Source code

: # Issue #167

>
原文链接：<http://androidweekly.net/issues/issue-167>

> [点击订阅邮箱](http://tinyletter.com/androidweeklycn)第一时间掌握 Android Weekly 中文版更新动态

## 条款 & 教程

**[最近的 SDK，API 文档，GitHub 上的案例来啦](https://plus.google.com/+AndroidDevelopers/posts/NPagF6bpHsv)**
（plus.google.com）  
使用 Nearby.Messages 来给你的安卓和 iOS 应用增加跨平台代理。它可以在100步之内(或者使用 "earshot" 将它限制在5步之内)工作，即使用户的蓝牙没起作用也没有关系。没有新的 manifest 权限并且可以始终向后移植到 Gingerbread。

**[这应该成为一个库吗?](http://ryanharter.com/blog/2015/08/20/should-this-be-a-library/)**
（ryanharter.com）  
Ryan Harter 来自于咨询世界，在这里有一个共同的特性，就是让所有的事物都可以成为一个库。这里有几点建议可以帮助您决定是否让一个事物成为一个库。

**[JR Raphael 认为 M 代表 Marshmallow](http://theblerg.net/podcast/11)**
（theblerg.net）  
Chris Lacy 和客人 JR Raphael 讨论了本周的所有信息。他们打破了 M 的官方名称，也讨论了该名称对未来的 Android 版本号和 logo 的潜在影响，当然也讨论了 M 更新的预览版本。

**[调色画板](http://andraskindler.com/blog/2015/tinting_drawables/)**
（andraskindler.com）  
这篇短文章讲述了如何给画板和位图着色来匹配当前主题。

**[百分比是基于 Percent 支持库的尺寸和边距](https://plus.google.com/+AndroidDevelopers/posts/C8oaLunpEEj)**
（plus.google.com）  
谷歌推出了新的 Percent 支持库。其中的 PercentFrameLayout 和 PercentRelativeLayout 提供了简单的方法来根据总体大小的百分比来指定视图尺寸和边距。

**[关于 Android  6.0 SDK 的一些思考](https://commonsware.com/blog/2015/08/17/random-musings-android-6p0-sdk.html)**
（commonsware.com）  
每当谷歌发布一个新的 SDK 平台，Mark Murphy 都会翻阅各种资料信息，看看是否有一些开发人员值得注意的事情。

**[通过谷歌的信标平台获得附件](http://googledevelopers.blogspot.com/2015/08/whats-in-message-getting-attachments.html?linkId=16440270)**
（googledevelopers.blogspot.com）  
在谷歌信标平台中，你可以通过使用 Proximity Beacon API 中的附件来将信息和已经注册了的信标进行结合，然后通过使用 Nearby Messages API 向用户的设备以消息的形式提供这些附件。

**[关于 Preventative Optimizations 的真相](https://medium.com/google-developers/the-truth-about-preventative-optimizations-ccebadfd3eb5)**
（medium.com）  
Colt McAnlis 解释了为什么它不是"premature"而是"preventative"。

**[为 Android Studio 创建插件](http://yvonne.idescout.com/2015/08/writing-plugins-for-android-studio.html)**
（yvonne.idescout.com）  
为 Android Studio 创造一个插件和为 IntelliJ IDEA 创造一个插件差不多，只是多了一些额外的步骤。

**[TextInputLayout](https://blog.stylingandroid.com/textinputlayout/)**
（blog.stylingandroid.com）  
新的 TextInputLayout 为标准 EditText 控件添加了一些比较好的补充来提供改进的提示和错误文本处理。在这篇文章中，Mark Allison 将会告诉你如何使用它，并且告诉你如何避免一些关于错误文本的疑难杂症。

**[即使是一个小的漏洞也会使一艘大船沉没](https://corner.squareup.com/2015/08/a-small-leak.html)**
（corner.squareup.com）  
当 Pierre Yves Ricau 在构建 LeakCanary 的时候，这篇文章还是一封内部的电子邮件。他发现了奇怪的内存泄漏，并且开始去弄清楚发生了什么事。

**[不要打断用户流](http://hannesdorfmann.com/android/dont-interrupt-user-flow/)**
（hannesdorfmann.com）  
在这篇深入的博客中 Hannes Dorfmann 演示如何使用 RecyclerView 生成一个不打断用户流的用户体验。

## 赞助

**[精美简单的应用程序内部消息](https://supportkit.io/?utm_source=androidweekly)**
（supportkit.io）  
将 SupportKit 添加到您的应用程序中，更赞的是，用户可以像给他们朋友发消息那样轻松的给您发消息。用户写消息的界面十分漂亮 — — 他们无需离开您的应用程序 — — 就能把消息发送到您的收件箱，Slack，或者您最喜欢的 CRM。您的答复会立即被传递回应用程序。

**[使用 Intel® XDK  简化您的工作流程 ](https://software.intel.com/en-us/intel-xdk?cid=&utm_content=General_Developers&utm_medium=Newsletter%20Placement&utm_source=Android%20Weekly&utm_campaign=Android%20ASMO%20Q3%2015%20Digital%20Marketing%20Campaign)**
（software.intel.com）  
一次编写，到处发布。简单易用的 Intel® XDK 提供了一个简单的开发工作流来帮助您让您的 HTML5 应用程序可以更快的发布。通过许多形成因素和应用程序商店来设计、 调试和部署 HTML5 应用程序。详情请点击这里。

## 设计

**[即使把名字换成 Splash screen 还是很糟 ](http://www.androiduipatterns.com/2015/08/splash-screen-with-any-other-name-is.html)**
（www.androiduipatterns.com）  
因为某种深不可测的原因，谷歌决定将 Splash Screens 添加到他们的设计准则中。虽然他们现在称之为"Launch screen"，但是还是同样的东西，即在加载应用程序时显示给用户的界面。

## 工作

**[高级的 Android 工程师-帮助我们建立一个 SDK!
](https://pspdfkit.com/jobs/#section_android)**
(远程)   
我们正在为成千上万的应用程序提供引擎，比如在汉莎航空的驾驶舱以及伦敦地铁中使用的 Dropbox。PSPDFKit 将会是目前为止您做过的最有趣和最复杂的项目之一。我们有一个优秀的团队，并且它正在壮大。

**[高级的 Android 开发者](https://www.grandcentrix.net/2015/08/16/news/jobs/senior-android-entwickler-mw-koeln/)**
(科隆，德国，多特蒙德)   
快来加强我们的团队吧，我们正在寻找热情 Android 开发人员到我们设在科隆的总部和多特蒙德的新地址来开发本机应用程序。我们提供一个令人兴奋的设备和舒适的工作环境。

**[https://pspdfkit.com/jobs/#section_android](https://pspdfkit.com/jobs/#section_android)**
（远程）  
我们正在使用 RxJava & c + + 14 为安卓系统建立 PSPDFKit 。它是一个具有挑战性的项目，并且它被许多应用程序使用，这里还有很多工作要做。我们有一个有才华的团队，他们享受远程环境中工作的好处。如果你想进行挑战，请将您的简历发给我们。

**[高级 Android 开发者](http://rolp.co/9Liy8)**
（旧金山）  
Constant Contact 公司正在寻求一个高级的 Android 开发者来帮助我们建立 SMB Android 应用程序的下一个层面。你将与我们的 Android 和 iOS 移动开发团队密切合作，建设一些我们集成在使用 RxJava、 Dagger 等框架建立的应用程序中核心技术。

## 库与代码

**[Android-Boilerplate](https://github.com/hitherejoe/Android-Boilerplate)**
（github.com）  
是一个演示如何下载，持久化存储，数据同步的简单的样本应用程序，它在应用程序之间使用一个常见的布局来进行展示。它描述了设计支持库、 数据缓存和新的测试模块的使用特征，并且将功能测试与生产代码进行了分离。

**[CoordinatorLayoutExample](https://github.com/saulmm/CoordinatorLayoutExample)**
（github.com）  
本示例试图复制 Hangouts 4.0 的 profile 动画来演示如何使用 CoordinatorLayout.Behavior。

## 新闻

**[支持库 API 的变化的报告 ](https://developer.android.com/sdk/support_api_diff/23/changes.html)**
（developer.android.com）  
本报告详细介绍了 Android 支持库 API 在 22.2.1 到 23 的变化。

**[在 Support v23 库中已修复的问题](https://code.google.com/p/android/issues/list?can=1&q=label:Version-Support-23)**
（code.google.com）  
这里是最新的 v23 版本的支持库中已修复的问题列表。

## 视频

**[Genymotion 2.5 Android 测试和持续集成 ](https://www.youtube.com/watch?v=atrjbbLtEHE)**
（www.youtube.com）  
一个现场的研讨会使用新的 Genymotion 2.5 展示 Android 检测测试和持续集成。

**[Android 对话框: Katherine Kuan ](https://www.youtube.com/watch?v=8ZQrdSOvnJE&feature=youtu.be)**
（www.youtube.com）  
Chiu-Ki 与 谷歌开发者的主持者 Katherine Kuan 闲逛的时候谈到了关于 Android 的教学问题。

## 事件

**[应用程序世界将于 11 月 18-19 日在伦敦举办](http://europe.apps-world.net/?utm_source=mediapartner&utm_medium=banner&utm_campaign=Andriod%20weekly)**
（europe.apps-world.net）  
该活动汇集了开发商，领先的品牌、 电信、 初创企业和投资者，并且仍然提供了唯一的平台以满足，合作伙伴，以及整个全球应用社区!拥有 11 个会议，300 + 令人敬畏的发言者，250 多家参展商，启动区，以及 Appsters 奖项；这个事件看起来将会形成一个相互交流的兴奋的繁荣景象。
───
» AIM OF THE TASK: Please restate the records word for word. Go from the first line to the line with "使用 Nearby.Messages 来给你的安卓和" and include both.

» TASK ANSWER:
Source code

: # Issue #167

>
原文链接：<http://androidweekly.net/issues/issue-167>

> [点击订阅邮箱](http://tinyletter.com/androidweeklycn)第一时间掌握 Android Weekly 中文版更新动态

## 条款 & 教程

**[最近的 SDK，API 文档，GitHub 上的案例来啦](https://plus.google.com/+AndroidDevelopers/posts/NPagF6bpHsv)**
（plus.google.com）  
使用 Nearby.Messages 来给你的安卓和 iOS 应用增加跨平台代理。它可以在100步之内(或者使用 "earshot" 将它限制在5步之内)工作，即使用户的蓝牙没起作用也没有关系。没有新的 manifest 权限并且可以始终向后移植到 Gingerbread。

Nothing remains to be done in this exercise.